Plain-text document sources>
※ ※ ※

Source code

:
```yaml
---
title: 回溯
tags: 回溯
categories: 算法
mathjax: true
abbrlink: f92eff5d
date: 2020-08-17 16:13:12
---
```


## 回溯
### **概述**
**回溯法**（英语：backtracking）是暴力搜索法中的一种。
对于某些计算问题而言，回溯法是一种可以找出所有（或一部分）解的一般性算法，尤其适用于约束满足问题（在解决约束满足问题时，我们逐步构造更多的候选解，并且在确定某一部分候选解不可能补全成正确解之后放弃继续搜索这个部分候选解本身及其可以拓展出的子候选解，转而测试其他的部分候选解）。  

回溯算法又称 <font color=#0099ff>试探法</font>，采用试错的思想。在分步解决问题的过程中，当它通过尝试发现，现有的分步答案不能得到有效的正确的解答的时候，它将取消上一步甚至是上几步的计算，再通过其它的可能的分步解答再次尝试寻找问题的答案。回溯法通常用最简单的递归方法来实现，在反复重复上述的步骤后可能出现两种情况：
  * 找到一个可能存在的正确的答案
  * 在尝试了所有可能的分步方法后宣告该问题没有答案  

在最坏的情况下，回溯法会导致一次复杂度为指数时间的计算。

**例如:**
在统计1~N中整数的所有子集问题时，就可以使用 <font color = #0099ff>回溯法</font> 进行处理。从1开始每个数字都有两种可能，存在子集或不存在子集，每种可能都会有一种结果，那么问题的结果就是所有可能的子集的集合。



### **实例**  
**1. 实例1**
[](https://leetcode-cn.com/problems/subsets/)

※ ※ ※

Problem> Output every record above, exactly as written.

Exercise answer>
Source code

:
```yaml
---
title: 回溯
tags: 回溯
categories: 算法
mathjax: true
abbrlink: f92eff5d
date: 2020-08-17 16:13:12
---
```


## 回溯
### **概述**
**回溯法**（英语：backtracking）是暴力搜索法中的一种。
对于某些计算问题而言，回溯法是一种可以找出所有（或一部分）解的一般性算法，尤其适用于约束满足问题（在解决约束满足问题时，我们逐步构造更多的候选解，并且在确定某一部分候选解不可能补全成正确解之后放弃继续搜索这个部分候选解本身及其可以拓展出的子候选解，转而测试其他的部分候选解）。  

回溯算法又称 <font color=#0099ff>试探法</font>，采用试错的思想。在分步解决问题的过程中，当它通过尝试发现，现有的分步答案不能得到有效的正确的解答的时候，它将取消上一步甚至是上几步的计算，再通过其它的可能的分步解答再次尝试寻找问题的答案。回溯法通常用最简单的递归方法来实现，在反复重复上述的步骤后可能出现两种情况：
  * 找到一个可能存在的正确的答案
  * 在尝试了所有可能的分步方法后宣告该问题没有答案  

在最坏的情况下，回溯法会导致一次复杂度为指数时间的计算。

**例如:**
在统计1~N中整数的所有子集问题时，就可以使用 <font color = #0099ff>回溯法</font> 进行处理。从1开始每个数字都有两种可能，存在子集或不存在子集，每种可能都会有一种结果，那么问题的结果就是所有可能的子集的集合。



### **实例**  
**1. 实例1**
[](https://leetcode-cn.com/problems/subsets/)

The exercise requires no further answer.